# Exercise details:
In the listing below, find each line that holds "derived" and list it.

--- Recorded data ---

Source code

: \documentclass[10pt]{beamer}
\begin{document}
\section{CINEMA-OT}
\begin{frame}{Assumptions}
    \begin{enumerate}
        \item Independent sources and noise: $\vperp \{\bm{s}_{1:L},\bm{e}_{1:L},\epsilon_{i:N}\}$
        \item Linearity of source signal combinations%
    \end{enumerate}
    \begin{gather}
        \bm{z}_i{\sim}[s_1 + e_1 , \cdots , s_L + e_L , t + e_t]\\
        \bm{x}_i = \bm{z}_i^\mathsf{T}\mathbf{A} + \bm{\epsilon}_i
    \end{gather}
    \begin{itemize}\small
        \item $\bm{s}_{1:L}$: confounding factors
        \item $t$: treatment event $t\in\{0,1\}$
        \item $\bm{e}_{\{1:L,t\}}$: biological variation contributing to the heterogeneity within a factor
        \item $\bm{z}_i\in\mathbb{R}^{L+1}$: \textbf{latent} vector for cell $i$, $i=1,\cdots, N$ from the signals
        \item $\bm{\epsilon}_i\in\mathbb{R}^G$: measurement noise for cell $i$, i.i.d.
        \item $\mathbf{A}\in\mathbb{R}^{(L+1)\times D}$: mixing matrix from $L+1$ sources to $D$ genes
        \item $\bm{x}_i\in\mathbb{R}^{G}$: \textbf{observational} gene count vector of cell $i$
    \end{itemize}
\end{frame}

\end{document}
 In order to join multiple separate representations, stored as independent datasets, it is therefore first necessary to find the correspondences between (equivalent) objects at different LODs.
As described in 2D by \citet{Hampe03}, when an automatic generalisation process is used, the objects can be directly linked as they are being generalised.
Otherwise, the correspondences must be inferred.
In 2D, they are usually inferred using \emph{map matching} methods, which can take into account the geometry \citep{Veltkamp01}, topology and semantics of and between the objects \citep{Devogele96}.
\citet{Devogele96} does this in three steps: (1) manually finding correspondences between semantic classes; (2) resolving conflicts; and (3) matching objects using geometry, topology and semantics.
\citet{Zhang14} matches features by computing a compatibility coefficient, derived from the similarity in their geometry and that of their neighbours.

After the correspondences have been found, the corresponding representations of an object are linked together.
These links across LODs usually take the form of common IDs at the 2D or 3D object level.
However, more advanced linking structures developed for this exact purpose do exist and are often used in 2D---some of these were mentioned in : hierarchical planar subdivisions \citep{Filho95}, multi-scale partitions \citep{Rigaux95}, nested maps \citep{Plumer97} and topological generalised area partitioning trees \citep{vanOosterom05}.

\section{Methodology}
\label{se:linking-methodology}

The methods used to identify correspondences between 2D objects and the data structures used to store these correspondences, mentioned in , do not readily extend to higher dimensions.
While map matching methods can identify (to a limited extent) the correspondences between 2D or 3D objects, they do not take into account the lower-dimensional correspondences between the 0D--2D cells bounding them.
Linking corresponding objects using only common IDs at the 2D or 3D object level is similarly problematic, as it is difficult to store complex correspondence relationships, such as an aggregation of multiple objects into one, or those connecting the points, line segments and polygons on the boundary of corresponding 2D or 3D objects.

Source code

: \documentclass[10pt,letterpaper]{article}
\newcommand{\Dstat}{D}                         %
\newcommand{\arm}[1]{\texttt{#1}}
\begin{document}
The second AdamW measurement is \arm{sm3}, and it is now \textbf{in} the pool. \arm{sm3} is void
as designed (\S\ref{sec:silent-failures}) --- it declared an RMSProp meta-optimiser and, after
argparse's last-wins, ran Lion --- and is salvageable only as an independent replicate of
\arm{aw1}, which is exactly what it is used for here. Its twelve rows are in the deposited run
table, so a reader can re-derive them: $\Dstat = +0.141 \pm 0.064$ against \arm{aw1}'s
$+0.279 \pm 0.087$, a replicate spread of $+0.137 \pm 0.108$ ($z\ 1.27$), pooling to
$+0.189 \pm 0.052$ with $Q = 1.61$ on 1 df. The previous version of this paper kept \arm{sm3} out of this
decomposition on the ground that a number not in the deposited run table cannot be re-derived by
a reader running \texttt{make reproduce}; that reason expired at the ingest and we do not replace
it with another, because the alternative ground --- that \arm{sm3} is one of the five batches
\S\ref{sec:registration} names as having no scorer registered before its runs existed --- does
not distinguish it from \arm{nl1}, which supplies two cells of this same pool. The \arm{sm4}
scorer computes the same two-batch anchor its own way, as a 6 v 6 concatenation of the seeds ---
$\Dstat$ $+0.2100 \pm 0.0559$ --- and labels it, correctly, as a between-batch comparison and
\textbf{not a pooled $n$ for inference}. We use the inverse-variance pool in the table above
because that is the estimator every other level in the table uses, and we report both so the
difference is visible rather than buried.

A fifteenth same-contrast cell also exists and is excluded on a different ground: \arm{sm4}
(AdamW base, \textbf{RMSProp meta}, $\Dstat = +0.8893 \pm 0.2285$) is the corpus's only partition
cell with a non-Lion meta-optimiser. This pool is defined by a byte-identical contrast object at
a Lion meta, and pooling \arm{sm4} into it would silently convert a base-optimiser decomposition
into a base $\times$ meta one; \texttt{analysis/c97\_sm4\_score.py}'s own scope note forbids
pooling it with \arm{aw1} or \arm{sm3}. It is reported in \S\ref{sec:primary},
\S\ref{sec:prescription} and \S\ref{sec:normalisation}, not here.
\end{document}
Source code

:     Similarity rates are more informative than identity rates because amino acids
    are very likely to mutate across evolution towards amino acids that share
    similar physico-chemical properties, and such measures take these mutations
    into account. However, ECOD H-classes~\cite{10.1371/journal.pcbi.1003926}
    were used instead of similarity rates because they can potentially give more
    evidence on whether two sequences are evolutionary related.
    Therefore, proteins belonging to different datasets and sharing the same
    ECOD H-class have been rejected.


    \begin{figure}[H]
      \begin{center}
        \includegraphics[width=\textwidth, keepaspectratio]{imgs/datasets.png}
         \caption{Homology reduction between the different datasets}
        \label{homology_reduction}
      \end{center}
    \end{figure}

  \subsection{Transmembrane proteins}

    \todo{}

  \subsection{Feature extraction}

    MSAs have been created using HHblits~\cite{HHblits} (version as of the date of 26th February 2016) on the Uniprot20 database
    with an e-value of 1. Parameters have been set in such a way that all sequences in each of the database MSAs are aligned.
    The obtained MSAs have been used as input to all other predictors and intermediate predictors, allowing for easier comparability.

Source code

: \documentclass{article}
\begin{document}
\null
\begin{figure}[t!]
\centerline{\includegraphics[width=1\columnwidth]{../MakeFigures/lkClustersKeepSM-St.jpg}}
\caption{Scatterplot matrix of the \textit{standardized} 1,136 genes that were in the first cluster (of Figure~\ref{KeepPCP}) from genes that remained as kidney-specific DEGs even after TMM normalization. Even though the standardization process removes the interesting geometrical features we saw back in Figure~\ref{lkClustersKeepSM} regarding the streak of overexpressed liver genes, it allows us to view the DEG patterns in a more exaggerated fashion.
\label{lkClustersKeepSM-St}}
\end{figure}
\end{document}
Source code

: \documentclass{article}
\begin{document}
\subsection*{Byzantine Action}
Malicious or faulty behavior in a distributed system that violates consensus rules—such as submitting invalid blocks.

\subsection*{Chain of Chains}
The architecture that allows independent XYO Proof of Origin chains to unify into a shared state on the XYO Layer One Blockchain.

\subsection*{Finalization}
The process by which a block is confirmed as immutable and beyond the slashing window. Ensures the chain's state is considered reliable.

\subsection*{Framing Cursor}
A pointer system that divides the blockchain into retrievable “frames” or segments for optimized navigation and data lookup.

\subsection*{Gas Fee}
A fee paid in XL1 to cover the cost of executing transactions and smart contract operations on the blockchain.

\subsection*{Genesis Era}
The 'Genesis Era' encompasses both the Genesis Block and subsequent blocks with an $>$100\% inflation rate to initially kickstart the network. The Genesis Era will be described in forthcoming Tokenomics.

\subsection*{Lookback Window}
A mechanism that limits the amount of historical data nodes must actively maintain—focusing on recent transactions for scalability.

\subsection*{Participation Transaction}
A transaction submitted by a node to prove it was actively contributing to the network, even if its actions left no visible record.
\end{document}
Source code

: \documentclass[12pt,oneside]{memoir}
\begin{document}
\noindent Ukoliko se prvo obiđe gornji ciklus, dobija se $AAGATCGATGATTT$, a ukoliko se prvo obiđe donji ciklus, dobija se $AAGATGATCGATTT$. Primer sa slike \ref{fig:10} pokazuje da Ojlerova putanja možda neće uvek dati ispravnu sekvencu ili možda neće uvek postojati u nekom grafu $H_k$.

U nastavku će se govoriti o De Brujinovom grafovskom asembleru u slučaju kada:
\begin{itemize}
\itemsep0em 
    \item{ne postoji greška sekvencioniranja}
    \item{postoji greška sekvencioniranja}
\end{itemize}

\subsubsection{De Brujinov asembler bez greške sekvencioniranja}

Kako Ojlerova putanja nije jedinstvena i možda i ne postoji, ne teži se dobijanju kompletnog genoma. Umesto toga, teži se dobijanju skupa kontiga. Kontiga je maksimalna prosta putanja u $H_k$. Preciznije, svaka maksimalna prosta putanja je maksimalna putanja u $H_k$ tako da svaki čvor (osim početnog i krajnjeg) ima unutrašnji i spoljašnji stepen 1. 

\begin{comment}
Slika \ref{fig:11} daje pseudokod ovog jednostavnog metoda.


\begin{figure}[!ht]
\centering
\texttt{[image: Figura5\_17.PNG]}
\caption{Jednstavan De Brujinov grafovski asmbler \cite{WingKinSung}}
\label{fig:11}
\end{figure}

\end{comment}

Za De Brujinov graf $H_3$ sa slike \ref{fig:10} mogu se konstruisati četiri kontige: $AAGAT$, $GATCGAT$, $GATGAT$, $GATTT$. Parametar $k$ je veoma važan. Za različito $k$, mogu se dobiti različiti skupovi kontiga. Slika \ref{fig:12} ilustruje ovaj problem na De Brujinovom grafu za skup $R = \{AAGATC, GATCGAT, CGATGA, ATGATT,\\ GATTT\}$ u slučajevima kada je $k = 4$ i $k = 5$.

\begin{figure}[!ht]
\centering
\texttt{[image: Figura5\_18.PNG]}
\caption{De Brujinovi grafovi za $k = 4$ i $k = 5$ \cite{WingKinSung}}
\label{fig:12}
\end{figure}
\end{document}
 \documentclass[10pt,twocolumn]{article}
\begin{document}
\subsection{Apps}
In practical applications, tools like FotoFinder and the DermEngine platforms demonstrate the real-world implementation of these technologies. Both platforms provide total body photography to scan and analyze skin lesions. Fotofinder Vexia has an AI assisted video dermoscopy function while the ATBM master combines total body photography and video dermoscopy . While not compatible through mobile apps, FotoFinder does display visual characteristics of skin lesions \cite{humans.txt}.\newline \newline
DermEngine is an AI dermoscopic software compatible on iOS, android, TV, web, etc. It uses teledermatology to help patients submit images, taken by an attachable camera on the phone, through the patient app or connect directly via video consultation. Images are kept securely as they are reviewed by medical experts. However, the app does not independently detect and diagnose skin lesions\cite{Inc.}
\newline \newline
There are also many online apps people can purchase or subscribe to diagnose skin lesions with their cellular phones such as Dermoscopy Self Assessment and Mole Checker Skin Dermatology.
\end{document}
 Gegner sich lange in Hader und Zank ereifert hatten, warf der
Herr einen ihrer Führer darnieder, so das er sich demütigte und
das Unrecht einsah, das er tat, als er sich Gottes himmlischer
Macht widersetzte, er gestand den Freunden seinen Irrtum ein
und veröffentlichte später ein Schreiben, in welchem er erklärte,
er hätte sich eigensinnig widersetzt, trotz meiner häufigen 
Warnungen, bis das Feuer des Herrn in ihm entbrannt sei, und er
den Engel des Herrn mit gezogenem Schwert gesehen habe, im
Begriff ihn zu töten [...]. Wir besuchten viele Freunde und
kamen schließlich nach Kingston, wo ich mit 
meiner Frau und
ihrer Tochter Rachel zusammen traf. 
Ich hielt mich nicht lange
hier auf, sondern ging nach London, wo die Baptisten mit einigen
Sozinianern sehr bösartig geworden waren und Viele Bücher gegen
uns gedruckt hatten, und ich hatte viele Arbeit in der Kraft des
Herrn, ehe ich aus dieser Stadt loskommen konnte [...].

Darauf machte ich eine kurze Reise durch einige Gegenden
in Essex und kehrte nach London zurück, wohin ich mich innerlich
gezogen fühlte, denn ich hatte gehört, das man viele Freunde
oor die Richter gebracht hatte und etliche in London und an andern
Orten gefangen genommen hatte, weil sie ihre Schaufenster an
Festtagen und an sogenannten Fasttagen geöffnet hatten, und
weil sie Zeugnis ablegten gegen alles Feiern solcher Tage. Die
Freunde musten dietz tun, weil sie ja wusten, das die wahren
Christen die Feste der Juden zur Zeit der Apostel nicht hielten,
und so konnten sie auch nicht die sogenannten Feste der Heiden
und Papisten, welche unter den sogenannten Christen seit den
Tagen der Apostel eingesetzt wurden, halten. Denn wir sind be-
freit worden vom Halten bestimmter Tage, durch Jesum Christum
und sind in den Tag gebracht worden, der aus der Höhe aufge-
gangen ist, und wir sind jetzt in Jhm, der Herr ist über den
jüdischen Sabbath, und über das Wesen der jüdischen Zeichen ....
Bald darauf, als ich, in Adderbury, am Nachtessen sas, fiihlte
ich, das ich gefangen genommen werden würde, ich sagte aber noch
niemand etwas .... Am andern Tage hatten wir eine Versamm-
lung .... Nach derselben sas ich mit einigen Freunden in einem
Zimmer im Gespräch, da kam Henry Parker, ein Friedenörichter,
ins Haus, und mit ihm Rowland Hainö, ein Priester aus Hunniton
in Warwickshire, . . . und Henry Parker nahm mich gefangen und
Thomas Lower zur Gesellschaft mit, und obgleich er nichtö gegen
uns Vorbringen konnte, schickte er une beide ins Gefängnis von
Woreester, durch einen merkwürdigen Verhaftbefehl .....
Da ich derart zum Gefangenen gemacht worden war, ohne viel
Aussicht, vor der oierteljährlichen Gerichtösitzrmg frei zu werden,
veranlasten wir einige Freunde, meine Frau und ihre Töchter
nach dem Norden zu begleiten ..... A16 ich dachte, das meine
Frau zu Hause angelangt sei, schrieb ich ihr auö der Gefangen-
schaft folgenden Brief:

---

# Response area:
\citet{Zhang14} matches features by computing a compatibility coefficient, derived from the similarity in their geometry and that of their neighbours.
decomposition on the ground that a number not in the deposited run table cannot be re-derived by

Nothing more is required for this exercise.